The Bloch space on $\displaystyle\mathbb{D}$ , denoted $\displaystyle\mathcal{B}=\mathcal{B}(\mathbb{D})$ , is the space of analytic functions on $\displaystyle\mathbb{D}$ such that $\displaystyle\beta_{f}=\displaystyle\sup_{z\in\mathbb{D}}\,(1-|z|^{2})|f^{\prime}(z)|<\infty$ . The quantity $\displaystyle\beta_{f}$ is a semi-norm, called the Bloch semi-norm. The Bloch space is a Banach space under the norm

\displaystyle\|f\|_{\mathcal{B}}=|f(0)|+\beta_{f}.

It is well-known that $\displaystyle\mathcal{B}$ is a Banach space of analytic functions that contains $\displaystyle H^{\infty}$ , and thus satisfies property (i) of $\displaystyle\mathcal{X}$ . In fact, every analytic self-map of $\displaystyle\mathbb{D}$ induces a bounded composition operator on $\displaystyle\mathcal{B}$ (see pg. 126 [1]). Donaway, in his Ph.D. thesis, Corollary 3.9 of [3], proved the spectral radius of every composition operator induced by an analytic function on $\displaystyle\mathbb{D}$ , and in particular the disk automorphisms, is 1. So the Bloch space satisfies all the properties of $\displaystyle\mathcal{X}$ .

4.1.3. Analytic functions of bounded mean osciallation

The space of analytic functions on $\displaystyle\mathbb{D}$ with bounded mean oscillation on $\displaystyle\partial\mathbb{D}$ , denoted $\displaystyle BMOA$ , is defined to be the set of functions in $\displaystyle H(\mathbb{D})$ such that

\displaystyle\|f\|_{*}=\sup_{z\in\mathbb{D}}\,\|f\circ\tau_{a}-f(z)\|_{H^{2}}<\infty,

where $\displaystyle H^{2}$ is defined in Section 4.2.1. The space $\displaystyle BMOA$ is a Banach space under the norm

\displaystyle\|f\|_{BMOA}=|f(0)|+\|f\|_{*}.

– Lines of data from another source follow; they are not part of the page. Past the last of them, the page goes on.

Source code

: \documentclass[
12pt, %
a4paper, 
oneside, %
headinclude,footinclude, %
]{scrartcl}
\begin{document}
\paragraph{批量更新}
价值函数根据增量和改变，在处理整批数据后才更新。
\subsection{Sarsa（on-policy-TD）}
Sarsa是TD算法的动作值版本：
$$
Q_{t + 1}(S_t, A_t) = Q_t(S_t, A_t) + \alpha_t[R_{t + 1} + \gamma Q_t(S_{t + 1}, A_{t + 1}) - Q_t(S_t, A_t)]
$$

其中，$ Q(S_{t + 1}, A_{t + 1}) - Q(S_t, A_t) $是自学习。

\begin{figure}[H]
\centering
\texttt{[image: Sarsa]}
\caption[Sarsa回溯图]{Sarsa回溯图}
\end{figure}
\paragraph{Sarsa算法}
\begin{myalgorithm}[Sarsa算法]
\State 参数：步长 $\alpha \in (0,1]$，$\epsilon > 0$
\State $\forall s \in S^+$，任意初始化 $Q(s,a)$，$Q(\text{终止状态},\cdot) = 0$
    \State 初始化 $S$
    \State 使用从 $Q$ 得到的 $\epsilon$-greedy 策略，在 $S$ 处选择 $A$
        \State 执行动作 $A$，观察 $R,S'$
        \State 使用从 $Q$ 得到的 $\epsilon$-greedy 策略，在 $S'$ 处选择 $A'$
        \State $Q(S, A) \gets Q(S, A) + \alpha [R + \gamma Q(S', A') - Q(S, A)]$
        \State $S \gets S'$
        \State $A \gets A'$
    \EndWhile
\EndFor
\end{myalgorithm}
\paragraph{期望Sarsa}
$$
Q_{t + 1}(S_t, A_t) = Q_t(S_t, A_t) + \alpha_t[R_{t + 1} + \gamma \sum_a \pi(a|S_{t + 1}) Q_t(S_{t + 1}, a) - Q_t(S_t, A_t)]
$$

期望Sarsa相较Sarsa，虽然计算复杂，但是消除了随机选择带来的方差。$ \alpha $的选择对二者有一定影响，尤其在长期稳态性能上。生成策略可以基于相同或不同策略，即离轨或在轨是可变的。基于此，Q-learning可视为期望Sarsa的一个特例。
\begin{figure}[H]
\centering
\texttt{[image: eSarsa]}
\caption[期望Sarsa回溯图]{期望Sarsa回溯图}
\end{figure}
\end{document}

It is well-known that $\displaystyle BMOA$ is a Banach space of analytic functions, a subspace of the Bloch space, and contains $\displaystyle H^{\infty}$ as a subspace since $\displaystyle\|f\|_{BMOA}\leq 3\|f\|_{\infty}$ . Thus property (i) is satisfied by $\displaystyle BMOA$ . The following result shows property (ii) is satisfied by $\displaystyle BMOA$ also.

Theorem 4.1.

Let $\displaystyle\varphi$ be an analytic self-map of $\displaystyle\mathbb{D}$ . Then $\displaystyle C_{\varphi}$ acting on $\displaystyle BMOA$ is bounded and $\displaystyle\rho(C_{\varphi})=1$ .

Proof.

As a result of the Littlewood subordination principle (see Theorem 1.7 of [4]), every analytic self-map $\displaystyle\varphi$ of $\displaystyle\mathbb{D}$ induces a bounded composition operator on $\displaystyle BMOA$ .

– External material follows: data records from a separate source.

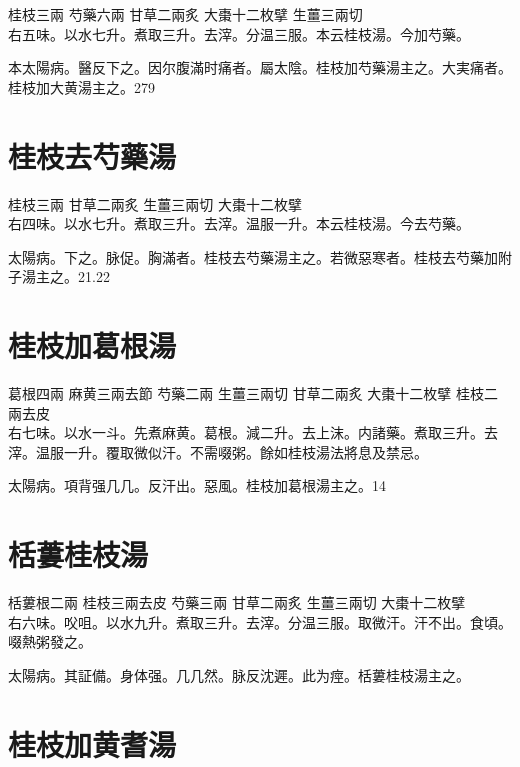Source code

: \documentclass[b5paper,twoside,zihao=-4,UTF8]{ctexbook}
\begin{document}
桂枝{\scriptsize 三兩} 芍藥{\scriptsize 六兩} 甘草{\scriptsize 二兩炙} 大棗{\scriptsize 十二枚擘} 生薑{\scriptsize 三兩切}\\
右五味。以水七升。煮取三升。去滓。分温三服。本云桂枝湯。今加芍藥。

{本}太陽病。醫反下之。因尔腹滿时痛者。屬太陰。桂枝加芍藥湯主之。大実痛者。桂枝加大黄湯主之。279

\section{桂枝去芍藥湯}

桂枝{\scriptsize 三兩} 甘草{\scriptsize 二兩炙} 生薑{\scriptsize 三兩切} 大棗{\scriptsize 十二枚擘}\\
右四味。以水七升。煮取三升。去滓。温服一升。本云桂枝湯。今去芍藥。

太陽病。下之。脉促。胸滿者。桂枝去芍藥湯主之。若微{惡}寒者。桂枝去芍藥加附子湯主之。21.22

\section{桂枝加葛根湯}

葛根{\scriptsize 四兩} 麻黄{\scriptsize 三兩去節} 芍藥{\scriptsize 二兩} 生薑{\scriptsize 三兩切} 甘草{\scriptsize 二兩炙} 大棗{\scriptsize 十二枚擘} 桂枝{\scriptsize 二兩去皮}\\
右七味。以水一斗。先煮麻黄。葛根。減二升。去上沫。内諸藥。煮取三升。去滓。温服一升。覆取微似汗。不需啜粥。餘如桂枝湯法將息及禁忌。

太陽病。項背强几几。反汗出。惡風。桂枝{加葛根}湯主之。14

\section{栝蔞桂枝湯}

栝蔞根{\scriptsize 二兩} 桂枝{\scriptsize 三兩去皮} 芍藥{\scriptsize 三兩} 甘草{\scriptsize 二兩炙} 生薑{\scriptsize 三兩切} 大棗{\scriptsize 十二枚擘}\\
右六味。㕮咀。以水九升。煮取三升。去滓。分温三服。取微汗。汗不出。食頃。啜熱粥發之。

太陽病。其証備。身体强。几几然。脉反沈遲。此为痙。栝蔞桂枝湯主之。

\section{桂枝加黄耆湯}
\end{document}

To compute the spectral radius of $\displaystyle C_{\varphi}$ acting on $\displaystyle BMOA$ , we first estimate the norm. By Corollary 2.2 of [9], there is a constant $\displaystyle C>0$ , independent of $\displaystyle\varphi$ , such that

\|C_{\varphi}\|\leq C\left(\sup_{a\in\mathbb{D}}\|\tau_{\varphi(a)}\circ\varphi\circ\tau_{a}\|_{H^{2}}+\log\frac{2}{1-|\varphi(0)|^{2}}\right).

(4.1)

Since the function $\displaystyle\tau_{\varphi(a)}\circ\varphi\circ\tau_{a}$ is a composition of self-maps of the disk, the first term on the right is bounded above by 1. Also,

\displaystyle\frac{1}{1-|\varphi(0)|^{2}}\leq\frac{1+|\varphi(0)|}{1-|\varphi(0)|}\leq\frac{2}{1-|\varphi(0)|}

and hence

\displaystyle\log\left(\frac{2}{1-|\varphi(0)|^{2}}\right)\leq\log\left(\frac{4}{1-|\varphi(0)|}\right)\leq 2\log 2-\log\left(1-|\varphi(0)|\right).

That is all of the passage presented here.